Dr. Larry Ley, 68, of Noblesville,
was being held on $1 million bond on drug-dealing charges in Hamilton
County Jail north of Indianapolis. A jail officer did not know if Ley,
who prosecutors say was the leader of the operation, had an attorney. A
dozen additional suspects, including three other doctors, were either
under arrest or being sought by police.
"This was exploiting some
people who were really in need for profit," said Dennis Wichern,
assistant special agent in charge at the DEA’s Indianapolis office.
The
probable cause affidavit said that patients would go to clinics
operated by organizations called the Drug and Opiate Recovery Network or
Living Life Clean and pay cash for prescriptions of Suboxone, a drug
that can be used to treat addictions to opioid painkillers or heroin.

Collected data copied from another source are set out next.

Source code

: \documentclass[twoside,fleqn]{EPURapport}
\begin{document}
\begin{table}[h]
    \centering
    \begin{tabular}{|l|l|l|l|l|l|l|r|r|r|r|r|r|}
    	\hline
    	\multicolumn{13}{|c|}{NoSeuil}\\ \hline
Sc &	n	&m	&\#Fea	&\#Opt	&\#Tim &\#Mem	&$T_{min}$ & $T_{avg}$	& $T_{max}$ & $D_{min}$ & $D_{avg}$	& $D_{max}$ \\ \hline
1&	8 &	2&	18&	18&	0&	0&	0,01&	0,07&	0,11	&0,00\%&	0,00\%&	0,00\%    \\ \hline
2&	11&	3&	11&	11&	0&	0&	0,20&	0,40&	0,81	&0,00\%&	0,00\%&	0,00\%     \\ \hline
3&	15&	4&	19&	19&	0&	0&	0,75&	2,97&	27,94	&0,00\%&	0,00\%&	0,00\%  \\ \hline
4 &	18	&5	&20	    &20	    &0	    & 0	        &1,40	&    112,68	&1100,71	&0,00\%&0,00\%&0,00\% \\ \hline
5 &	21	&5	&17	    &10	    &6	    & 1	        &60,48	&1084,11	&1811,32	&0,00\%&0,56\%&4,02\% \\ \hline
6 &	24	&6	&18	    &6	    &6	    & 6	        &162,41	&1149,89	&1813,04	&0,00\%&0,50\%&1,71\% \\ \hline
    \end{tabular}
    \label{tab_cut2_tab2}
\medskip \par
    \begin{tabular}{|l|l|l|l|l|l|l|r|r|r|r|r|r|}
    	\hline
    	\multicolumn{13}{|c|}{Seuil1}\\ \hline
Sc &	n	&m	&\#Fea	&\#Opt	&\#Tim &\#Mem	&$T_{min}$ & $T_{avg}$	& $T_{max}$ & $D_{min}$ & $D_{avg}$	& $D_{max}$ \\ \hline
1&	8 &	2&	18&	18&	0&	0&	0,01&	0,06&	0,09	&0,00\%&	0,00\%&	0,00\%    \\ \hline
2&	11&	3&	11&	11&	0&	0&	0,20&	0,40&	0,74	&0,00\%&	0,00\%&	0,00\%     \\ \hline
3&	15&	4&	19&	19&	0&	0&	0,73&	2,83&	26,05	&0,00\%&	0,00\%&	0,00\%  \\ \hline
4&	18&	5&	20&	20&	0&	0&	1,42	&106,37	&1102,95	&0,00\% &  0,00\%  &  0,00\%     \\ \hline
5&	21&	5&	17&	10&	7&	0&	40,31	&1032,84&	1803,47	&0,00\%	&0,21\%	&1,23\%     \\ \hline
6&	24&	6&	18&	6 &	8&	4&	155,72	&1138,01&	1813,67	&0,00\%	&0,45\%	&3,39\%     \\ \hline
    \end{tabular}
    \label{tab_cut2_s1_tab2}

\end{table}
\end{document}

The clinics took cash and did not accept insurance.
Carmel police
Maj. Aaron Dietz said at a news conference Friday that patients going to
the Carmel clinic who said they were seeking help for an addiction
could obtain a Suboxone prescription after paying $300 cash. Those
patients could later get additional prescriptions by paying $120 to $160
cash fees to a receptionist or other employee "virtually never having
contact with Dr. Ley or any other doctor," Dietz said.
Dietz said the patients didn’t undergo any medical or mental exams and weren’t asked to provide medical
histories.
Ley
sometimes delivered a 15-minute lecture, but there were no drug
screenings, the affidavit said. He sometimes met with patients in the
park, Dietz said, noting, "One of the 27 undercover visits took only 39
seconds, while others lasted only a few minutes."
Office employees
handed out pre-signed prescriptions, the affidavit alleged. In 2013,
Ley allegedly wrote nearly 8,500 prescriptions, generating an income of
$718,000, the affidavit said.
One patient who visited a clinic
referred to it on an online medical site as a "legal drug-pushing
operation," the affidavit said.
Dietz said Ley and the other
doctors contributed to the area’s prescription drug abuse troubles by
misusing their medical licenses "for the sole means to make money."
Dietz said the operation attracted hundreds of people seeking the prescriptions.
"We had clients coming from all over the state of Indiana to these clinics," he said.